Kennewick Irrigation District customers will get to choose between two farmers and two residential property owners in the upcoming Tuesday election.
Penny Hermanson, who was elected to Position 4 last year, is running against Dean Dennis, who was appointed to that position but lost to Hermanson in the last election.
Kirk Rathbun, who is finishing his first three-year term, is running for Position 1 against Jim Wade, a KID critic whom Rathbun defeated in the 2010 election.
The KID election is from 1 to 8 p.m. Tuesday at the KID administrative office, 12 W. Kennewick Ave.
By law, property owners on parcels of five acres or fewer get two votes, while those with more land get two votes for each five acres.
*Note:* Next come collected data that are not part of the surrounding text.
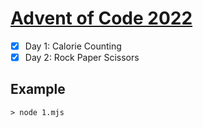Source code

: # [Advent of Code 2022](https://adventofcode.com/2022)

- [x] Day 1: Calorie Counting
- [x] Day 2: Rock Paper Scissors

## Example

```shell
> node 1.mjs
```
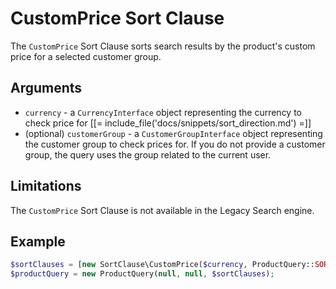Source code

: # CustomPrice Sort Clause

The `CustomPrice` Sort Clause sorts search results by the product's custom price for a selected customer group.

## Arguments

- `currency` - a `CurrencyInterface` object representing the currency to check price for
[[= include_file('docs/snippets/sort_direction.md') =]]
- (optional) `customerGroup` - a `CustomerGroupInterface` object representing the customer group to check prices for.
If you do not provide a customer group, the query uses the group related to the current user.

## Limitations

The `CustomPrice` Sort Clause is not available in the Legacy Search engine.

## Example

``` php
$sortClauses = [new SortClause\CustomPrice($currency, ProductQuery::SORT_ASC, $customerGroup)];
$productQuery = new ProductQuery(null, null, $sortClauses);
```
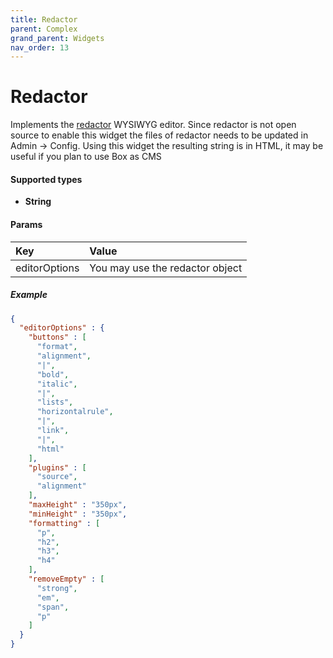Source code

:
 ```yaml
---
title: Redactor
parent: Complex
grand_parent: Widgets
nav_order: 13
---
```


# Redactor

Implements the [redactor](https://imperavi.com/redactor/) WYSIWYG editor. Since redactor is not open source to enable this widget the files of redactor needs to be updated in Admin -> Config.
Using this widget the resulting string is in HTML, it may be useful if you plan to use Box as CMS

#### Supported types
- **String**


#### Params

| Key          | Value             |
|:-------------|:------------------|
| editorOptions  | You may use the redactor object |


##### Example
```json
{
  "editorOptions" : {
    "buttons" : [
      "format",
      "alignment",
      "|",
      "bold",
      "italic",
      "|",
      "lists",
      "horizontalrule",
      "|",
      "link",
      "|",
      "html"
    ],
    "plugins" : [
      "source",
      "alignment"
    ],
    "maxHeight" : "350px",
    "minHeight" : "350px",
    "formatting" : [
      "p",
      "h2",
      "h3",
      "h4"
    ],
    "removeEmpty" : [
      "strong",
      "em",
      "span",
      "p"
    ]
  }
}
```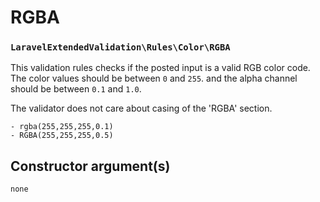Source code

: # RGBA
### `LaravelExtendedValidation\Rules\Color\RGBA`

This validation rules checks if the posted input is a valid RGB color code. The color values should be between `0` and `255`.
and the alpha channel should be between `0.1` and `1.0`.

The validator does not care about casing of the 'RGBA' section.

```
- rgba(255,255,255,0.1)
- RGBA(255,255,255,0.5)
```

## Constructor argument(s)

```php
none
```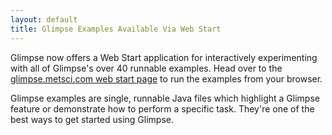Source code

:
 ```yaml
---
layout: default
title: Glimpse Examples Available Via Web Start
---
```


Glimpse now offers a Web Start application for interactively experimenting with all of Glimpse's over 40 runnable examples. Head over to the <a href="/glimpse/webstart.html">glimpse.metsci.com web start page</a> to run the examples from your browser.

Glimpse examples are single, runnable Java files which highlight a Glimpse feature or demonstrate how to perform a specific task. They're one of the best ways to get started using Glimpse.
Joint property owners each get half of the votes.
Board members are paid $90 per day for official meetings or days spent on official duties.
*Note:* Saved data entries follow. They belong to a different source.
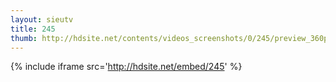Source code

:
 ```yaml
---
layout: sieutv
title: 245
thumb: http://hdsite.net/contents/videos_screenshots/0/245/preview_360p.mp4.jpg
---
```

{% include iframe src='http://hdsite.net/embed/245' %}
 
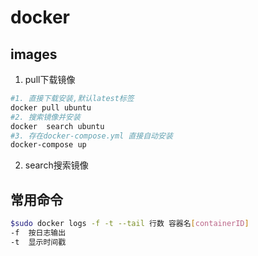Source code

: # docker

## images
1. pull下载镜像

``` bash
#1. 直接下载安装,默认latest标签
docker pull ubuntu
#2. 搜索镜像并安装
docker  search ubuntu
#3. 存在docker-compose.yml 直接自动安装
docker-compose up

```
2. search搜索镜像


## 常用命令

```bash
$sudo docker logs -f -t --tail 行数 容器名[containerID]
-f  按日志输出
-t  显示时间戳
```
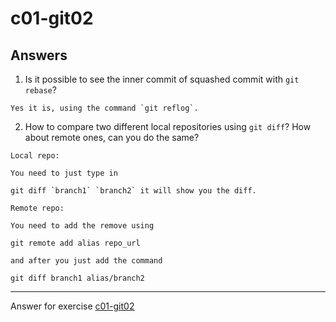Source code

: # c01-git02

## Answers

1. Is it possible to see the inner commit of squashed commit with `git rebase`?
```
Yes it is, using the command `git reflog`.

```

2. How to compare two different local repositories using `git diff`? How about remote ones, can you do the same?
```
Local repo:

You need to just type in 

git diff `branch1` `branch2` it will show you the diff.

Remote repo:

You need to add the remove using

git remote add alias repo_url

and after you just add the command

git diff branch1 alias/branch2

```

<!-- Don't change anything below this point-->
<!-- Before commiting, remove both commented lines--> 
***
Answer for exercise [c01-git02](https://github.com/devopsacademyau/academy/blob/c54d252bda58575e9dc9f92718237bed58aae772/classes/01class/exercises/c01-git02/README.md)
If re-elected, Rathbun, a farmer and a developer, plans to focus on completing the project to bring Yakima River water to Red Mountain, he said.
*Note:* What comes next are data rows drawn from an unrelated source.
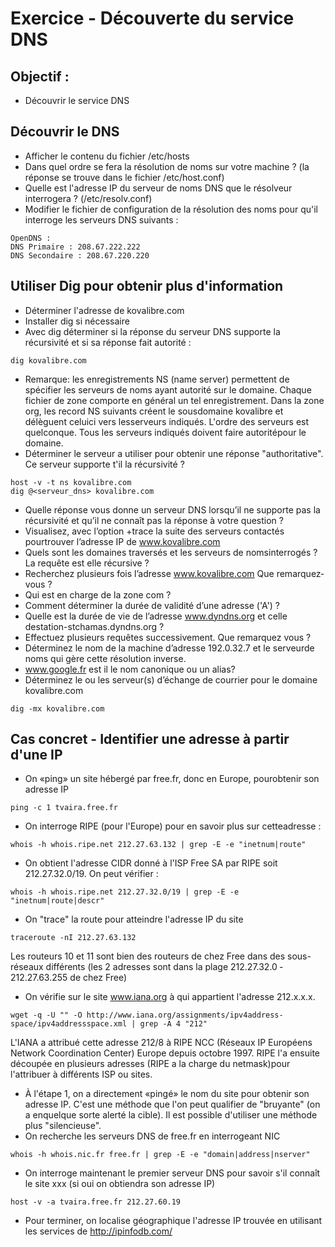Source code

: # Exercice - Découverte du service DNS

## Objectif : 
* Découvrir le service DNS

## Découvrir le DNS 
* Afficher le contenu du fichier /etc/hosts 
* Dans quel ordre se fera la résolution de noms sur votre machine ? (la réponse se trouve dans le fichier /etc/host.conf)
* Quelle est l'adresse IP du serveur de noms DNS que le résolveur interrogera ? (/etc/resolv.conf)
* Modifier le fichier de configuration de la résolution des noms pour qu'il interroge les serveurs DNS suivants : 
```
OpenDNS :
DNS Primaire : 208.67.222.222
DNS Secondaire : 208.67.220.220 
```

## Utiliser Dig pour obtenir plus d'information
* Déterminer l'adresse de kovalibre.com
* Installer dig si nécessaire
* Avec dig déterminer si la réponse du serveur DNS supporte la récursivité et si sa réponse fait autorité : 
```
dig kovalibre.com
```
* Remarque: les enregistrements NS (name server) permettent de spécifier les serveurs de noms ayant autorité sur le domaine. Chaque fichier de zone comporte en général un tel enregistrement. Dans la zone org, les record NS suivants créent le sous­domaine kovalibre et délèguent celui­ci vers lesserveurs indiqués. L'ordre des serveurs est quelconque. Tous les serveurs indiqués doivent faire autoritépour le domaine.
* Déterminer le serveur a utiliser pour obtenir une réponse  "authoritative". Ce serveur supporte t'il la récursivité ?
```
host ­-v ­-t ns kovalibre.com
dig @<serveur_dns> kovalibre.com
```
* Quelle réponse vous donne un serveur DNS lorsqu’il ne supporte pas la récursivité et qu’il ne connaît pas la réponse à votre question ? 
* Visualisez, avec l’option +trace la suite des serveurs contactés pourtrouver l’adresse IP de www.kovalibre.com
*  Quels sont les domaines traversés et les serveurs de nomsinterrogés ? La requête est­ elle récursive ?
* Recherchez plusieurs fois l’adresse www.kovalibre.com Que remarquez­ vous ?
* Qui est en charge de la zone com ?
* Comment déterminer la durée de validité d’une adresse ('A') ?
* Quelle est la durée de vie de l’adresse www.dyndns.org et celle destation­-stchamas.dyndns.org ?
* Effectuez plusieurs requêtes successivement. Que remarquez ­vous ?
* Déterminez le nom de la machine d’adresse 192.0.32.7 et le serveurde noms qui gère cette résolution inverse.
* www.google.fr est ­il le nom canonique ou un alias?
* Déterminez le ou les serveur(s) d’échange de courrier pour le domaine kovalibre.com
```
dig -mx kovalibre.com
```

## Cas concret - Identifier une adresse à partir d'une IP 

* On «ping» un site hébergé par free.fr, donc en Europe, pourobtenir son adresse IP
```
ping ­-c 1 tvaira.free.fr
```
* On interroge RIPE (pour l'Europe) pour en savoir plus sur cetteadresse :
```
whois -­h whois.ripe.net 212.27.63.132 | grep ­-E ­-e "inetnum|route"
```
* On obtient l'adresse CIDR donné à l'ISP Free SA par RIPE soit 212.27.32.0/19. On peut vérifier :
```
whois ­-h whois.ripe.net 212.27.32.0/19 | grep ­-E ­-e "inetnum|route|descr"
```
* On "trace" la route pour atteindre l'adresse IP du site 
```
traceroute ­-nI 212.27.63.132
```
Les routeurs 10 et 11 sont bien des routeurs de chez Free dans des sous-réseaux différents (les 2 adresses sont dans la plage 212.27.32.0 ­ 212.27.63.255 de chez Free)
* On vérifie sur le site www.iana.org à qui appartient l'adresse 212.x.x.x. 
```
wget ­-q ­-U "" -­O ­http://www.iana.org/assignments/ipv4­address­space/ipv4­address­space.xml | grep -­A 4 "212"
```
L'IANA a attribué cette adresse 212/8 à RIPE NCC (Réseaux IP Européens Network Coordination Center) Europe depuis octobre 1997. RIPE l'a ensuite découpée en plusieurs adresses (RIPE a la charge du netmask)pour l'attribuer à différents ISP ou sites.

* À l'étape 1, on a directement «pingé» le nom du site pour obtenir son adresse IP. C'est une méthode que l'on peut qualifier de "bruyante" (on a enquelque sorte alerté la cible). Il est possible d'utiliser une méthode plus "silencieuse".
* On recherche les serveurs DNS de free.fr en interrogeant NIC 
```
whois -­h whois.nic.fr free.fr | grep ­-E -­e "domain|address|nserver"
```
* On interroge maintenant le premier serveur DNS pour savoir s'il connaît le site xxx (si oui on obtiendra son adresse IP) 
```
host -­v ­-a tvaira.free.fr 212.27.60.19
```
* Pour terminer, on localise géographique l'adresse IP trouvée en utilisant les services de http://ipinfodb.com/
He also plans to focus on canal lining, building a re-regulation reservoir -- a man-made pond that stores extra water when demand is low to be used when demand is high -- and automated canal gates to improve service to residential customers, he said.
KID also needs to continue planning for drought mitigation and pursuing Columbia River water, he said.
Rathbun has a better grasp on the issues involved in dealing with federal and state agencies, he said.
If elected, Wade wants to stop what he says is wasteful spending by KID. He feels that not as many board members need to travel to out-of-area meetings, he said.
Rathbun said travel is a necessary for board members to stay informed about state and federal regulatory issues and helps KID qualify for grants.
Wade, a retired business owner, thinks KID is doing a decent job with canal lining, but that it could be done better, he said.
As a single-lot owner, Wade has a different perspective than the current board members, he said, and would represent the concerns of KID's residential customers.
"I want people to be able to have a say in what's going on," Wade said. "I want everything transparent."
Wade also wants KID to a better job getting information about elections and rate changes to the public, he said.
He also feels that residential customers pay a disproportionate share when compared to agricultural customers, he said.
Rathbun countered that KID provides a greater level of service to residential customers, with higher liability. For example, KID often is responsible for the ponds, pipes, and turnouts to each resident, while with agricultural customers, the district only delivers the water to the edge of the canal, and the customer takes the responsibility from there.
If re-elected, Hermanson's main objectives would be to preserve current water rights and focus on drought planning, she said.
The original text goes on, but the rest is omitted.